* [Exercise objective] All of the records should come back exactly as written.

* [Exercise input]
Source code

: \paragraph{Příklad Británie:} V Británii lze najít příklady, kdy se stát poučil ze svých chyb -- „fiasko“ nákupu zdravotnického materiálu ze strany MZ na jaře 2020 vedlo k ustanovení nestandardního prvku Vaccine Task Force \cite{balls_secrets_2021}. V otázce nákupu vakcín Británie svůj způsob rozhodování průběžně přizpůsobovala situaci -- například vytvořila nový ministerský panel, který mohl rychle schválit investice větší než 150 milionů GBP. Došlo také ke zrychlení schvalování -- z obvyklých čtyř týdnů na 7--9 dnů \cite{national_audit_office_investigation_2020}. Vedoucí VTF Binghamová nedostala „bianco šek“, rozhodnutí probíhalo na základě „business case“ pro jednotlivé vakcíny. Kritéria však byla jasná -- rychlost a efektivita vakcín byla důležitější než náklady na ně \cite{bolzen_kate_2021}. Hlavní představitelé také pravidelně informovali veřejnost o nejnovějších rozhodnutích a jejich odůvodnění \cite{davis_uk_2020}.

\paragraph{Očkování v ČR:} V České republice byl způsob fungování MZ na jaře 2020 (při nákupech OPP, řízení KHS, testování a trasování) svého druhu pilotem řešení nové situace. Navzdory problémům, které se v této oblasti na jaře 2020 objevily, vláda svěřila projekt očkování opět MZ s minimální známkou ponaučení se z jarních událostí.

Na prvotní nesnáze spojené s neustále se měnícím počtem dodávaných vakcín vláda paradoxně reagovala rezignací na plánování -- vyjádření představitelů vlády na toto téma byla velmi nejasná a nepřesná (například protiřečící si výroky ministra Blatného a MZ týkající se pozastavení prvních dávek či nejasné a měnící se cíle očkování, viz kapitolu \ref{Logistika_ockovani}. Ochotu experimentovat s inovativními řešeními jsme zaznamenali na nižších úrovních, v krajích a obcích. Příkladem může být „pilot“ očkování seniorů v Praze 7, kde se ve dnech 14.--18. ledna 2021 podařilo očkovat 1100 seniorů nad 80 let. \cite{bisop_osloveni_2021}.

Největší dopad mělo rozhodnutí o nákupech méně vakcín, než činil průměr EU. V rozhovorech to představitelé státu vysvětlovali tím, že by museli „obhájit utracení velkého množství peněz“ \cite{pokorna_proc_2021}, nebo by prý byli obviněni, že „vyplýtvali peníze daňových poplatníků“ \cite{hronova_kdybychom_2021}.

* [Response]
Source code

: \paragraph{Příklad Británie:} V Británii lze najít příklady, kdy se stát poučil ze svých chyb -- „fiasko“ nákupu zdravotnického materiálu ze strany MZ na jaře 2020 vedlo k ustanovení nestandardního prvku Vaccine Task Force \cite{balls_secrets_2021}. V otázce nákupu vakcín Británie svůj způsob rozhodování průběžně přizpůsobovala situaci -- například vytvořila nový ministerský panel, který mohl rychle schválit investice větší než 150 milionů GBP. Došlo také ke zrychlení schvalování -- z obvyklých čtyř týdnů na 7--9 dnů \cite{national_audit_office_investigation_2020}. Vedoucí VTF Binghamová nedostala „bianco šek“, rozhodnutí probíhalo na základě „business case“ pro jednotlivé vakcíny. Kritéria však byla jasná -- rychlost a efektivita vakcín byla důležitější než náklady na ně \cite{bolzen_kate_2021}. Hlavní představitelé také pravidelně informovali veřejnost o nejnovějších rozhodnutích a jejich odůvodnění \cite{davis_uk_2020}.

\paragraph{Očkování v ČR:} V České republice byl způsob fungování MZ na jaře 2020 (při nákupech OPP, řízení KHS, testování a trasování) svého druhu pilotem řešení nové situace. Navzdory problémům, které se v této oblasti na jaře 2020 objevily, vláda svěřila projekt očkování opět MZ s minimální známkou ponaučení se z jarních událostí.

Na prvotní nesnáze spojené s neustále se měnícím počtem dodávaných vakcín vláda paradoxně reagovala rezignací na plánování -- vyjádření představitelů vlády na toto téma byla velmi nejasná a nepřesná (například protiřečící si výroky ministra Blatného a MZ týkající se pozastavení prvních dávek či nejasné a měnící se cíle očkování, viz kapitolu \ref{Logistika_ockovani}. Ochotu experimentovat s inovativními řešeními jsme zaznamenali na nižších úrovních, v krajích a obcích. Příkladem může být „pilot“ očkování seniorů v Praze 7, kde se ve dnech 14.--18. ledna 2021 podařilo očkovat 1100 seniorů nad 80 let. \cite{bisop_osloveni_2021}.

Největší dopad mělo rozhodnutí o nákupech méně vakcín, než činil průměr EU. V rozhovorech to představitelé státu vysvětlovali tím, že by museli „obhájit utracení velkého množství peněz“ \cite{pokorna_proc_2021}, nebo by prý byli obviněni, že „vyplýtvali peníze daňových poplatníků“ \cite{hronova_kdybychom_2021}.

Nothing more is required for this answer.